**Activity:** Within the listing below, please copy exactly the lines between the line holding "to that by now." and the line holding "expected number of differences will", inclusive.

**Dataset entries:**
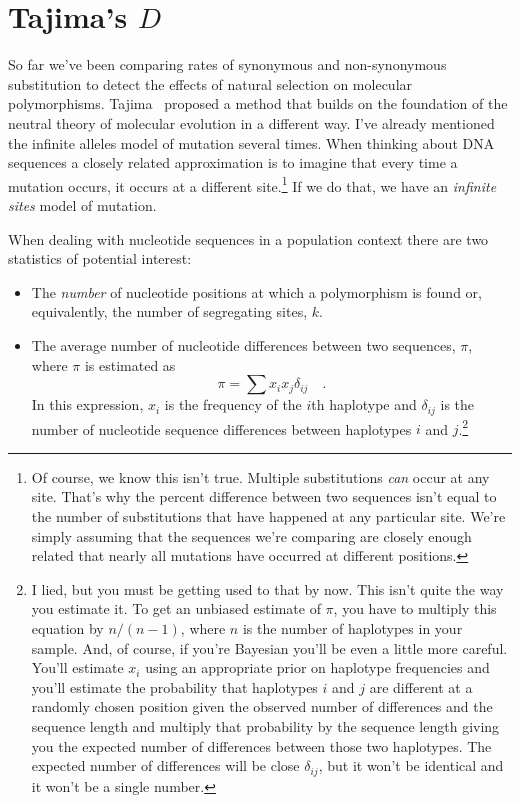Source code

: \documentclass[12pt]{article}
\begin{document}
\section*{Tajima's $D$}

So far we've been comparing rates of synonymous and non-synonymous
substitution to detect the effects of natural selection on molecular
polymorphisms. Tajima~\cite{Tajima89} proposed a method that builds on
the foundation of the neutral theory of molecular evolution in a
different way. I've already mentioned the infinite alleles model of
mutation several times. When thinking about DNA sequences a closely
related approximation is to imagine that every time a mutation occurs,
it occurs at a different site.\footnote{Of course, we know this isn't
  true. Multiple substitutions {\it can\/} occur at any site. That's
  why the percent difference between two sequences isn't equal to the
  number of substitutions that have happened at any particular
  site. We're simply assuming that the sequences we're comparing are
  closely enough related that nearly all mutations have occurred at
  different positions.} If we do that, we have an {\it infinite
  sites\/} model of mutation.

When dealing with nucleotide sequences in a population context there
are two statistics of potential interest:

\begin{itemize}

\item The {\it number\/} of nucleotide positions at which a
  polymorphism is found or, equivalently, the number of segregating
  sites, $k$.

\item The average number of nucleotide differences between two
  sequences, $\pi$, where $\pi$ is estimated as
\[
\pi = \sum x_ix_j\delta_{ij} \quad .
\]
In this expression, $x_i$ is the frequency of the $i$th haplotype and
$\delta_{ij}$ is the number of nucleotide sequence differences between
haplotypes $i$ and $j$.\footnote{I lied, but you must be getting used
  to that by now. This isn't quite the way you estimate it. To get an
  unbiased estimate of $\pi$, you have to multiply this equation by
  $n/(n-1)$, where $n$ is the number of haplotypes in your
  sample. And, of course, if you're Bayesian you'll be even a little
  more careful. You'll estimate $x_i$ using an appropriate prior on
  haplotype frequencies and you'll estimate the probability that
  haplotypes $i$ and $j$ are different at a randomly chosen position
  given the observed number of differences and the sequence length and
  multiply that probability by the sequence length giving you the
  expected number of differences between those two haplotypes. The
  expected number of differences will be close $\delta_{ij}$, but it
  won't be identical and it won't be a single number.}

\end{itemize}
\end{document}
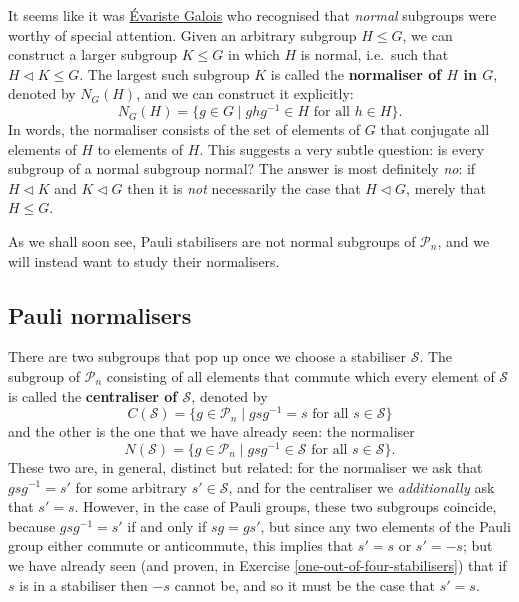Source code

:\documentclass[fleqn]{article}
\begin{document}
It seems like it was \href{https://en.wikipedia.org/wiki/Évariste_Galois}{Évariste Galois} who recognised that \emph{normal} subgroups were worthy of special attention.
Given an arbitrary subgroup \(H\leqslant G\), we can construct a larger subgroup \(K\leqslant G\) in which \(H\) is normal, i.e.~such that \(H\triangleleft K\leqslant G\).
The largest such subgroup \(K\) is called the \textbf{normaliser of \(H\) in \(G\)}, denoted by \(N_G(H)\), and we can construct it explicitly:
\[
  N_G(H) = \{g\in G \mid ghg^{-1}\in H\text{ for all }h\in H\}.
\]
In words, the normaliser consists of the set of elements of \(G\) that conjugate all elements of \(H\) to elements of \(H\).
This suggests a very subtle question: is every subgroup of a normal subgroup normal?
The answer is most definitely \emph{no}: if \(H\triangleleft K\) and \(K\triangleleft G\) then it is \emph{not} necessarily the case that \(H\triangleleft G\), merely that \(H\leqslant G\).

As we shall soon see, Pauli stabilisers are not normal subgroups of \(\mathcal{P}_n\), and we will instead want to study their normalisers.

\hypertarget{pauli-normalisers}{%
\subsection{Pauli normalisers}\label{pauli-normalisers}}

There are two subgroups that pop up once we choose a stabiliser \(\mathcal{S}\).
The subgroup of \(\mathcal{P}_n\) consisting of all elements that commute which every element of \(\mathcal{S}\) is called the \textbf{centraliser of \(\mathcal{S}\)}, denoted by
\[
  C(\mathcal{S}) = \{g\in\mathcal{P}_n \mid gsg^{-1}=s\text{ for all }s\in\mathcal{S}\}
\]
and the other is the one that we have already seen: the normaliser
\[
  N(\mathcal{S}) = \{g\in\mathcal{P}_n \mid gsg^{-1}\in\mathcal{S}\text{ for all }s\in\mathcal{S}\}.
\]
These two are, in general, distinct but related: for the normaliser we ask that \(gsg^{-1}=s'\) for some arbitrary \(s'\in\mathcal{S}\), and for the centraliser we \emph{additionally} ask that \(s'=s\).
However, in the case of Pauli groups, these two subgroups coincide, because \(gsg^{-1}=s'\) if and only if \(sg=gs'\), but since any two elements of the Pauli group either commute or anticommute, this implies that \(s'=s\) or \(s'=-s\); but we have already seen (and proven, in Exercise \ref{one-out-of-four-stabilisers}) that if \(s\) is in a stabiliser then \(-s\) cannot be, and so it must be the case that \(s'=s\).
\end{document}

**Result of the exercise:**
  to that by now. This isn't quite the way you estimate it. To get an
  unbiased estimate of $\pi$, you have to multiply this equation by
  $n/(n-1)$, where $n$ is the number of haplotypes in your
  sample. And, of course, if you're Bayesian you'll be even a little
  more careful. You'll estimate $x_i$ using an appropriate prior on
  haplotype frequencies and you'll estimate the probability that
  haplotypes $i$ and $j$ are different at a randomly chosen position
  given the observed number of differences and the sequence length and
  multiply that probability by the sequence length giving you the
  expected number of differences between those two haplotypes. The
  expected number of differences will be close $\delta_{ij}$, but it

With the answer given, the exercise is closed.